Consider the entries given below. Count the lines that include "variables" and give only the count.
━━━━━ Data extract ━━━━━
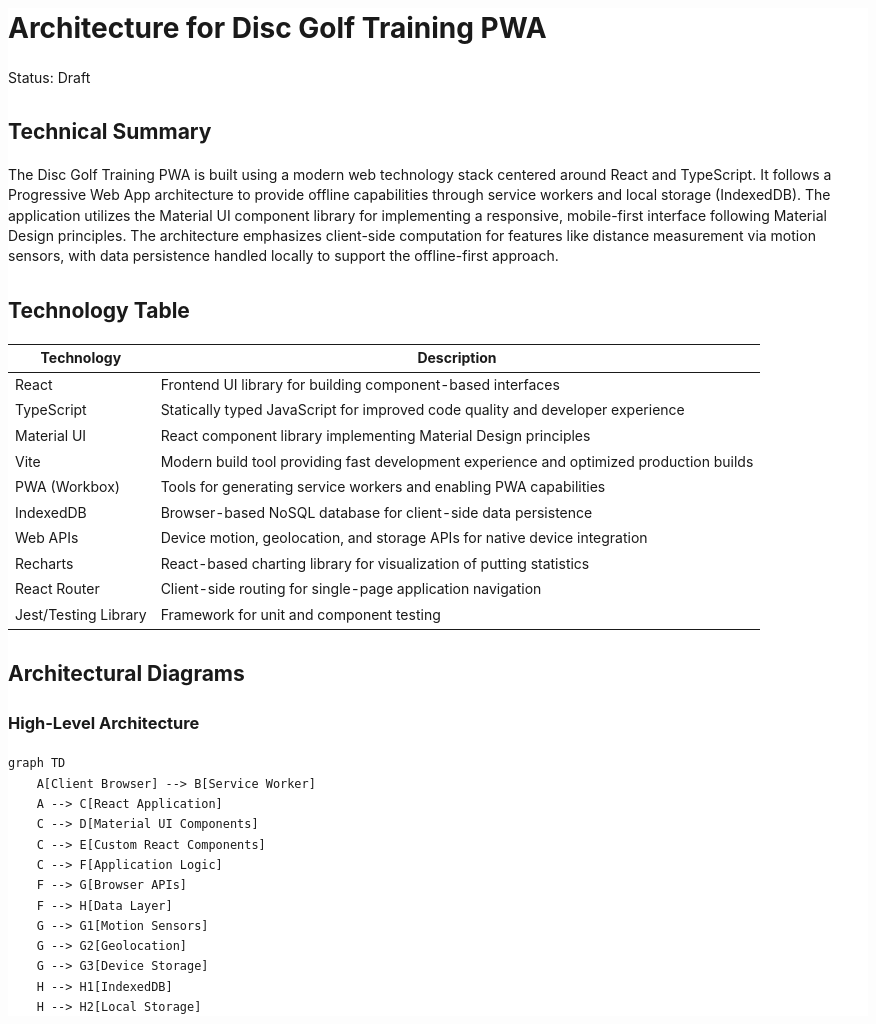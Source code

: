 # Architecture for Disc Golf Training PWA

Status: Draft

## Technical Summary

The Disc Golf Training PWA is built using a modern web technology stack centered around React and TypeScript. It follows a Progressive Web App architecture to provide offline capabilities through service workers and local storage (IndexedDB). The application utilizes the Material UI component library for implementing a responsive, mobile-first interface following Material Design principles. The architecture emphasizes client-side computation for features like distance measurement via motion sensors, with data persistence handled locally to support the offline-first approach.

## Technology Table

| Technology | Description |
| ------------ | ------------------------------------------------------------- |
| React | Frontend UI library for building component-based interfaces |
| TypeScript | Statically typed JavaScript for improved code quality and developer experience |
| Material UI | React component library implementing Material Design principles |
| Vite | Modern build tool providing fast development experience and optimized production builds |
| PWA (Workbox) | Tools for generating service workers and enabling PWA capabilities |
| IndexedDB | Browser-based NoSQL database for client-side data persistence |
| Web APIs | Device motion, geolocation, and storage APIs for native device integration |
| Recharts | React-based charting library for visualization of putting statistics |
| React Router | Client-side routing for single-page application navigation |
| Jest/Testing Library | Framework for unit and component testing |

## Architectural Diagrams

### High-Level Architecture

```mermaid
graph TD
    A[Client Browser] --> B[Service Worker]
    A --> C[React Application]
    C --> D[Material UI Components]
    C --> E[Custom React Components]
    C --> F[Application Logic]
    F --> G[Browser APIs]
    F --> H[Data Layer]
    G --> G1[Motion Sensors]
    G --> G2[Geolocation]
    G --> G3[Device Storage]
    H --> H1[IndexedDB]
    H --> H2[Local Storage]
```
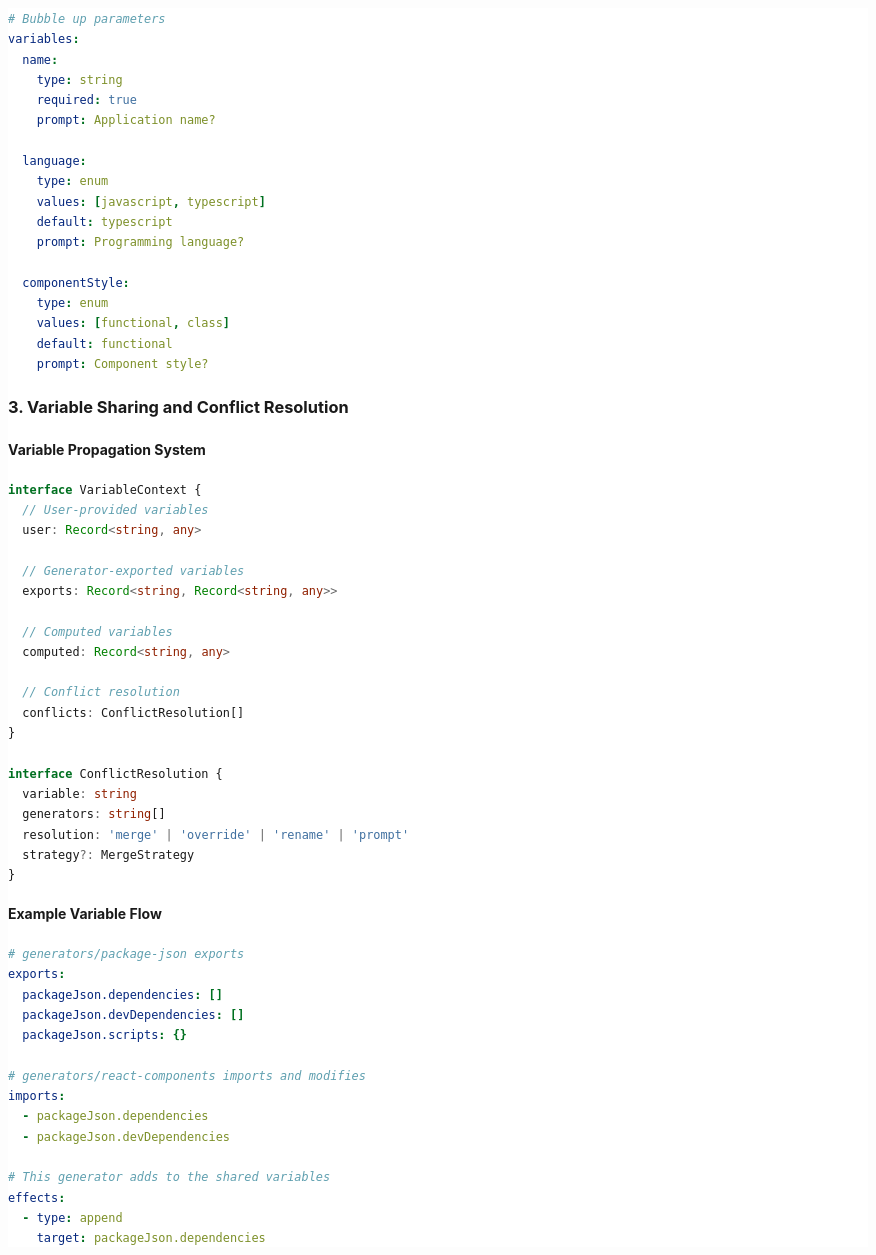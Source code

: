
 ```yaml
# Bubble up parameters
variables:
  name:
    type: string
    required: true
    prompt: Application name?
  
  language:
    type: enum
    values: [javascript, typescript]
    default: typescript
    prompt: Programming language?
  
  componentStyle:
    type: enum
    values: [functional, class]
    default: functional
    prompt: Component style?
```

### 3. **Variable Sharing and Conflict Resolution**

#### Variable Propagation System
```typescript
interface VariableContext {
  // User-provided variables
  user: Record<string, any>
  
  // Generator-exported variables
  exports: Record<string, Record<string, any>>
  
  // Computed variables
  computed: Record<string, any>
  
  // Conflict resolution
  conflicts: ConflictResolution[]
}

interface ConflictResolution {
  variable: string
  generators: string[]
  resolution: 'merge' | 'override' | 'rename' | 'prompt'
  strategy?: MergeStrategy
}
```

#### Example Variable Flow
```yaml
# generators/package-json exports
exports:
  packageJson.dependencies: []
  packageJson.devDependencies: []
  packageJson.scripts: {}

# generators/react-components imports and modifies
imports:
  - packageJson.dependencies
  - packageJson.devDependencies

# This generator adds to the shared variables
effects:
  - type: append
    target: packageJson.dependencies
```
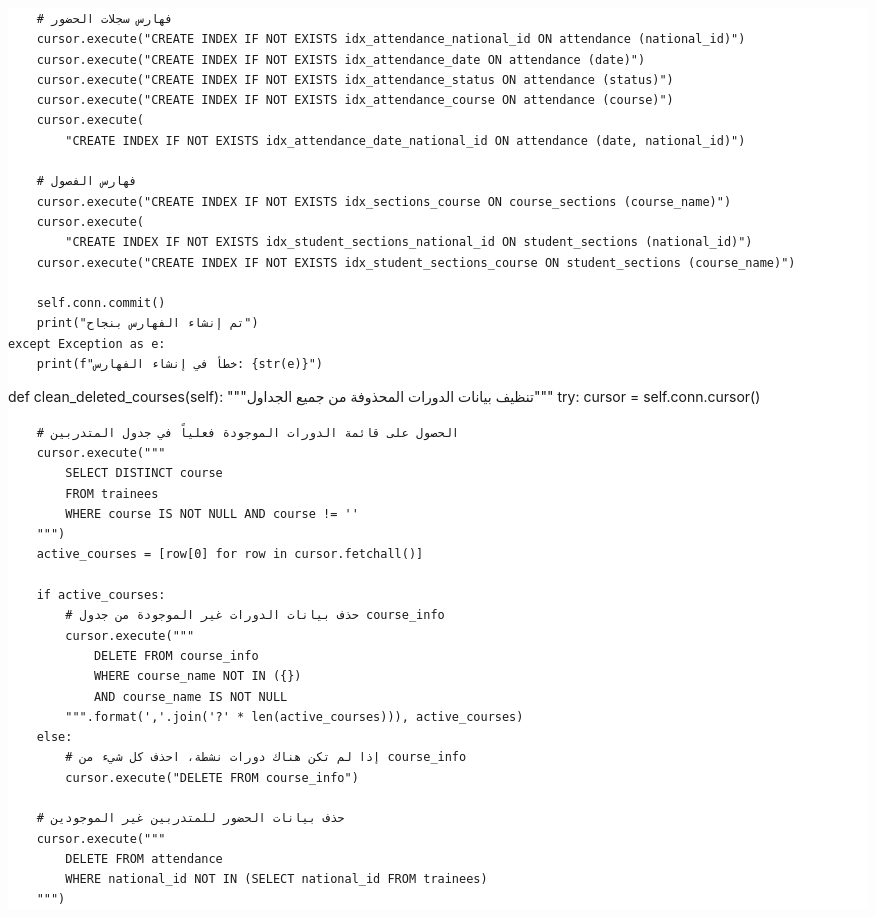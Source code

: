         # فهارس سجلات الحضور
        cursor.execute("CREATE INDEX IF NOT EXISTS idx_attendance_national_id ON attendance (national_id)")
        cursor.execute("CREATE INDEX IF NOT EXISTS idx_attendance_date ON attendance (date)")
        cursor.execute("CREATE INDEX IF NOT EXISTS idx_attendance_status ON attendance (status)")
        cursor.execute("CREATE INDEX IF NOT EXISTS idx_attendance_course ON attendance (course)")
        cursor.execute(
            "CREATE INDEX IF NOT EXISTS idx_attendance_date_national_id ON attendance (date, national_id)")

        # فهارس الفصول
        cursor.execute("CREATE INDEX IF NOT EXISTS idx_sections_course ON course_sections (course_name)")
        cursor.execute(
            "CREATE INDEX IF NOT EXISTS idx_student_sections_national_id ON student_sections (national_id)")
        cursor.execute("CREATE INDEX IF NOT EXISTS idx_student_sections_course ON student_sections (course_name)")

        self.conn.commit()
        print("تم إنشاء الفهارس بنجاح")
    except Exception as e:
        print(f"خطأ في إنشاء الفهارس: {str(e)}")

def clean_deleted_courses(self):
    """تنظيف بيانات الدورات المحذوفة من جميع الجداول"""
    try:
        cursor = self.conn.cursor()

        # الحصول على قائمة الدورات الموجودة فعلياً في جدول المتدربين
        cursor.execute("""
            SELECT DISTINCT course 
            FROM trainees 
            WHERE course IS NOT NULL AND course != ''
        """)
        active_courses = [row[0] for row in cursor.fetchall()]

        if active_courses:
            # حذف بيانات الدورات غير الموجودة من جدول course_info
            cursor.execute("""
                DELETE FROM course_info 
                WHERE course_name NOT IN ({})
                AND course_name IS NOT NULL
            """.format(','.join('?' * len(active_courses))), active_courses)
        else:
            # إذا لم تكن هناك دورات نشطة، احذف كل شيء من course_info
            cursor.execute("DELETE FROM course_info")

        # حذف بيانات الحضور للمتدربين غير الموجودين
        cursor.execute("""
            DELETE FROM attendance 
            WHERE national_id NOT IN (SELECT national_id FROM trainees)
        """)
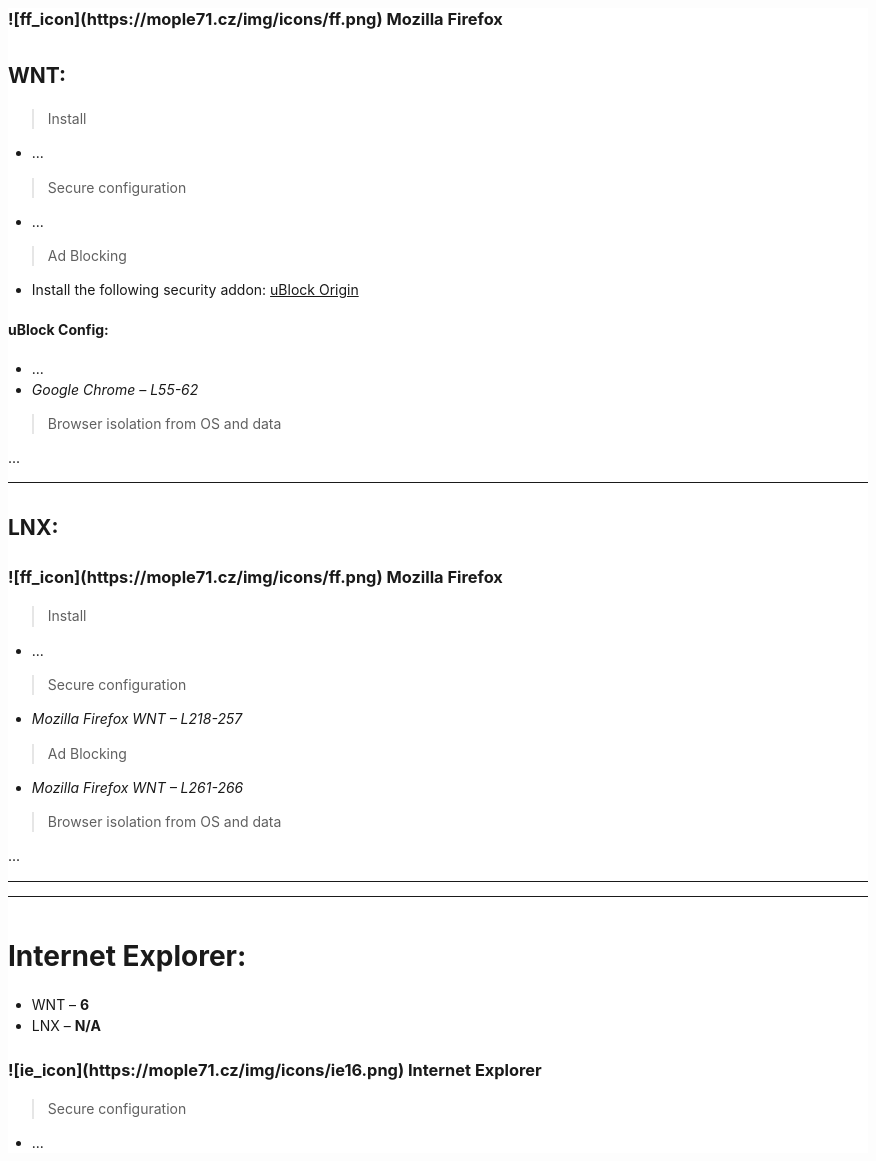 <h3 class="ff">![ff_icon](https://mople71.cz/img/icons/ff.png) Mozilla Firefox</h3>

## WNT:
> Install

- ...

> Secure configuration

- ...

> Ad Blocking

- Install the following security addon: [uBlock Origin](https://addons.mozilla.org/cs/firefox/addon/ublock-origin/)

#### uBlock Config:
- ...
- *Google Chrome – L55-62*

> Browser isolation from OS and data

...

-----------------------------------

## LNX:
<h3 class="ff">![ff_icon](https://mople71.cz/img/icons/ff.png) Mozilla Firefox</h3>

> Install

- ...

> Secure configuration

- *Mozilla Firefox WNT – L218-257*

> Ad Blocking

- *Mozilla Firefox WNT – L261-266*

> Browser isolation from OS and data

...

-----------------------------------
-----------------------------------

# Internet Explorer:
- WNT – **6**
- LNX – **N/A**

<h3 class="ie">![ie_icon](https://mople71.cz/img/icons/ie16.png) Internet Explorer</h3>

> Secure configuration

- ...
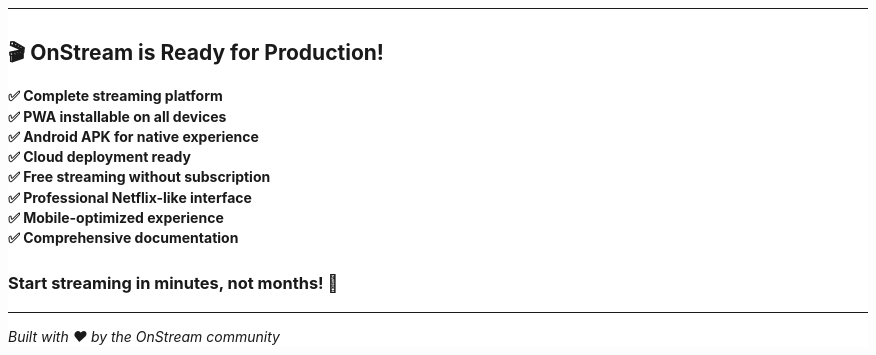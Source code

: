 
---

## 🎬 **OnStream is Ready for Production!**

**✅ Complete streaming platform**  
**✅ PWA installable on all devices**  
**✅ Android APK for native experience**  
**✅ Cloud deployment ready**  
**✅ Free streaming without subscription**  
**✅ Professional Netflix-like interface**  
**✅ Mobile-optimized experience**  
**✅ Comprehensive documentation**  

### **Start streaming in minutes, not months!** 🍿

---

*Built with ❤️ by the OnStream community*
━━━━━
#### Solution for this task
5